### Your task
Your answer is the line containing "A talented painter" plus every line after it to the end of the data below, transcribed exactly and with nothing else.

### Input data
------------
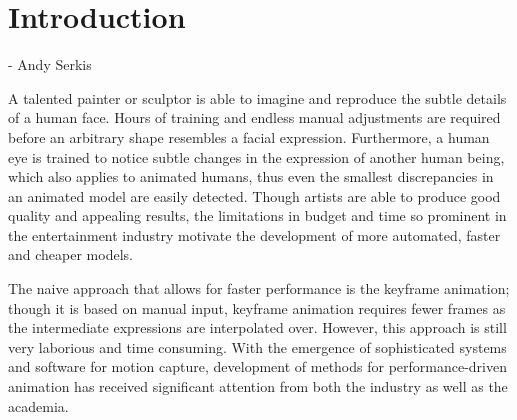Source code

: \chapter{Introduction}
\label{ch:intro}
\begin{center}
 - Andy Serkis
\end{center}

A talented painter or sculptor is able to imagine and reproduce the subtle details of a human face. Hours of training and endless manual adjustments are required before an arbitrary shape resembles a facial expression. Furthermore, a human eye is trained to notice subtle changes in the expression of another human being, which also applies to animated humans, thus even the smallest discrepancies in an animated model are easily detected. Though artists are able to produce good quality and appealing results, the limitations in budget and time so prominent in the entertainment industry motivate the development of more automated, faster and cheaper models.

The naive approach that allows for faster performance is the keyframe animation; though it is based on manual input, keyframe animation requires fewer frames as the intermediate expressions are interpolated over. However, this approach is still very laborious and time consuming. With the emergence of sophisticated systems and software for motion capture, development of methods for performance-driven animation has received significant attention from both the industry as well as the academia.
------------
### Answer
A talented painter or sculptor is able to imagine and reproduce the subtle details of a human face. Hours of training and endless manual adjustments are required before an arbitrary shape resembles a facial expression. Furthermore, a human eye is trained to notice subtle changes in the expression of another human being, which also applies to animated humans, thus even the smallest discrepancies in an animated model are easily detected. Though artists are able to produce good quality and appealing results, the limitations in budget and time so prominent in the entertainment industry motivate the development of more automated, faster and cheaper models.

The naive approach that allows for faster performance is the keyframe animation; though it is based on manual input, keyframe animation requires fewer frames as the intermediate expressions are interpolated over. However, this approach is still very laborious and time consuming. With the emergence of sophisticated systems and software for motion capture, development of methods for performance-driven animation has received significant attention from both the industry as well as the academia.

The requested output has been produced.